Dataset entries
┄┄┄┄┄┄┄┄┄┄
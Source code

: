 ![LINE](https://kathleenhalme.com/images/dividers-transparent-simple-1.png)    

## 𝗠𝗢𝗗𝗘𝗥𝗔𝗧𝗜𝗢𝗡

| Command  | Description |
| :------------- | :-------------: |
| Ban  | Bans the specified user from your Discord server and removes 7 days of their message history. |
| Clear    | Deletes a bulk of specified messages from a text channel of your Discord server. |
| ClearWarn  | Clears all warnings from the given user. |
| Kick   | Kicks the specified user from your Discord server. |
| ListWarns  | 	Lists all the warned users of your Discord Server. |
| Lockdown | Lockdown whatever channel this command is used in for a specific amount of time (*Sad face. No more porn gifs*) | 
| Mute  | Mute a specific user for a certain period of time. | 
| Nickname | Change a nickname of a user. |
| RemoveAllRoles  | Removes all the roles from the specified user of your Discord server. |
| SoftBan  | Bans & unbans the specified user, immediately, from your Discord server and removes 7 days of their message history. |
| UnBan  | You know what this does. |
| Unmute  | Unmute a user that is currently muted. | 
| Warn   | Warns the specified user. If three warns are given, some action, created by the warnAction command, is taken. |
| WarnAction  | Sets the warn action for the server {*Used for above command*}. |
┄┄┄┄┄┄┄┄┄┄
_EXERCISE REQUIREMENTS_. Only one stretch of the data above is needed. Restate it word for word, from the line containing "porn gifs*) |" through the line containing "of a user. |", both ends included.

_RESULT OF THE EXERCISE_.
| Lockdown | Lockdown whatever channel this command is used in for a specific amount of time (*Sad face. No more porn gifs*) | 
| Mute  | Mute a specific user for a certain period of time. | 
| Nickname | Change a nickname of a user. |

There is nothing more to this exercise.